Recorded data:
================================

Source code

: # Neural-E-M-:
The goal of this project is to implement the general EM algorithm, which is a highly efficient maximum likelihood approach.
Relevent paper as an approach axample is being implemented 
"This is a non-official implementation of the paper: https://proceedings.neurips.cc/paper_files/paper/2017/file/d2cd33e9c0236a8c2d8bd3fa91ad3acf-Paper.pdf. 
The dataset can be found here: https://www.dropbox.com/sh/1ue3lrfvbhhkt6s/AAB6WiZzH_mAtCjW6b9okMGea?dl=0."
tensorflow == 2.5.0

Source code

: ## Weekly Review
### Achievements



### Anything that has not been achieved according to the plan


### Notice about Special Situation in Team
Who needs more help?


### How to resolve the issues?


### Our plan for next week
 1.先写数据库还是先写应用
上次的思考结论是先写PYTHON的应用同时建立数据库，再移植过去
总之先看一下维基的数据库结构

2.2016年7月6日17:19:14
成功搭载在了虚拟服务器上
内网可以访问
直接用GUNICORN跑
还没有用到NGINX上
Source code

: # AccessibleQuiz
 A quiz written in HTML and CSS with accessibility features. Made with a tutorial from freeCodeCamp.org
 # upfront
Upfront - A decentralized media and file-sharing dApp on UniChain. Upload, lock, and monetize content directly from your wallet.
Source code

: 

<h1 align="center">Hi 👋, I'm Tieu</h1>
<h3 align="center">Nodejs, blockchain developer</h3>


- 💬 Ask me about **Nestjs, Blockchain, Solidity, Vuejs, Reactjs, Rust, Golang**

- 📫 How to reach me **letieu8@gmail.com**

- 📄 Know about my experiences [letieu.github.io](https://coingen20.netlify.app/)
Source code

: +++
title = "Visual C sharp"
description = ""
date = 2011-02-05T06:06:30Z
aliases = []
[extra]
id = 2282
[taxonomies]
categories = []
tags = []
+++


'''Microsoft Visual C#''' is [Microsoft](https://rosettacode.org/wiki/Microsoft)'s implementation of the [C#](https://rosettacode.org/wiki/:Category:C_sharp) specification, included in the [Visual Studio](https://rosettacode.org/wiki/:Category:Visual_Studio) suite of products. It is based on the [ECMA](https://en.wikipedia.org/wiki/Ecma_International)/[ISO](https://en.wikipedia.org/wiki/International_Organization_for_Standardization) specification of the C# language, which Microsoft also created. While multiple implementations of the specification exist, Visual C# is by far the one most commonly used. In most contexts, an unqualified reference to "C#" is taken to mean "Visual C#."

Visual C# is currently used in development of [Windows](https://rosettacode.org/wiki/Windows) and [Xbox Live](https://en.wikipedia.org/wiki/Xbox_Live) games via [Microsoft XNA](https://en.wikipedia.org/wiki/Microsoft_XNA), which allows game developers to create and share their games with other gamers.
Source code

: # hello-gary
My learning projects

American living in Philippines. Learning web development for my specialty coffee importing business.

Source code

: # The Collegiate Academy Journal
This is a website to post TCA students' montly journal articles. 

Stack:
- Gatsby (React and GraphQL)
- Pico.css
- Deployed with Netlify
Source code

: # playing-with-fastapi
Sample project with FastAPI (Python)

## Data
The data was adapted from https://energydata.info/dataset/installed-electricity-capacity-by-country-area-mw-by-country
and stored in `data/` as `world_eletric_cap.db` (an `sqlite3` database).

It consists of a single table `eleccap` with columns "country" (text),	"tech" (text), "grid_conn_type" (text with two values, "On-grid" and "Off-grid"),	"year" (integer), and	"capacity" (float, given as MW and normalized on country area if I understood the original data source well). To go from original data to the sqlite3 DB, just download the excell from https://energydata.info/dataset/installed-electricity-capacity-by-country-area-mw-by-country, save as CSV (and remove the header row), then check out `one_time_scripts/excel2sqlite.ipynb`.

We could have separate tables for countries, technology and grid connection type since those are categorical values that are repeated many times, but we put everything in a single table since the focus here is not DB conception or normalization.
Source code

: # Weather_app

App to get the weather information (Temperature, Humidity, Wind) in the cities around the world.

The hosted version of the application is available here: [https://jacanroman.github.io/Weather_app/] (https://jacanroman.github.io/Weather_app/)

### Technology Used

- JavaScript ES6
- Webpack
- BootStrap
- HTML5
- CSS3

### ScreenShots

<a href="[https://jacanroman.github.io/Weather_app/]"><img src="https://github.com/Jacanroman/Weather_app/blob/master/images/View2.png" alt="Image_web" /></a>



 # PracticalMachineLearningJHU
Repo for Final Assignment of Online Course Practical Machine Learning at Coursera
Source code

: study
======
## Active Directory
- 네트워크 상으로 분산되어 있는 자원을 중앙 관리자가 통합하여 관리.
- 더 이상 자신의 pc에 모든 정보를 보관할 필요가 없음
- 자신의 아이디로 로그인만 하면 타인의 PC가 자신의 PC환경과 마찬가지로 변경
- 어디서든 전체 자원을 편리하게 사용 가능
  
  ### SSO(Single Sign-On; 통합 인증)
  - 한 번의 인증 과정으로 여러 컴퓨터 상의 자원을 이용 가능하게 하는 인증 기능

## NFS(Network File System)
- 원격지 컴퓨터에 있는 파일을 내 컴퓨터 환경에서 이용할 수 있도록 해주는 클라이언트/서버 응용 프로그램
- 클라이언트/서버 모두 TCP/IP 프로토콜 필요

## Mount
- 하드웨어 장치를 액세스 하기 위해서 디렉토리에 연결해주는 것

================================

* _DESCRIPTION OF THE TASK_
Write out exactly the lines of the entries above that run from the line containing "- 어디서든 전체 자원을 편리하게 사용 가능" through the last line, including both.

* _FINAL ANSWER_
- 어디서든 전체 자원을 편리하게 사용 가능
  
  ### SSO(Single Sign-On; 통합 인증)
  - 한 번의 인증 과정으로 여러 컴퓨터 상의 자원을 이용 가능하게 하는 인증 기능

## NFS(Network File System)
- 원격지 컴퓨터에 있는 파일을 내 컴퓨터 환경에서 이용할 수 있도록 해주는 클라이언트/서버 응용 프로그램
- 클라이언트/서버 모두 TCP/IP 프로토콜 필요

## Mount
- 하드웨어 장치를 액세스 하기 위해서 디렉토리에 연결해주는 것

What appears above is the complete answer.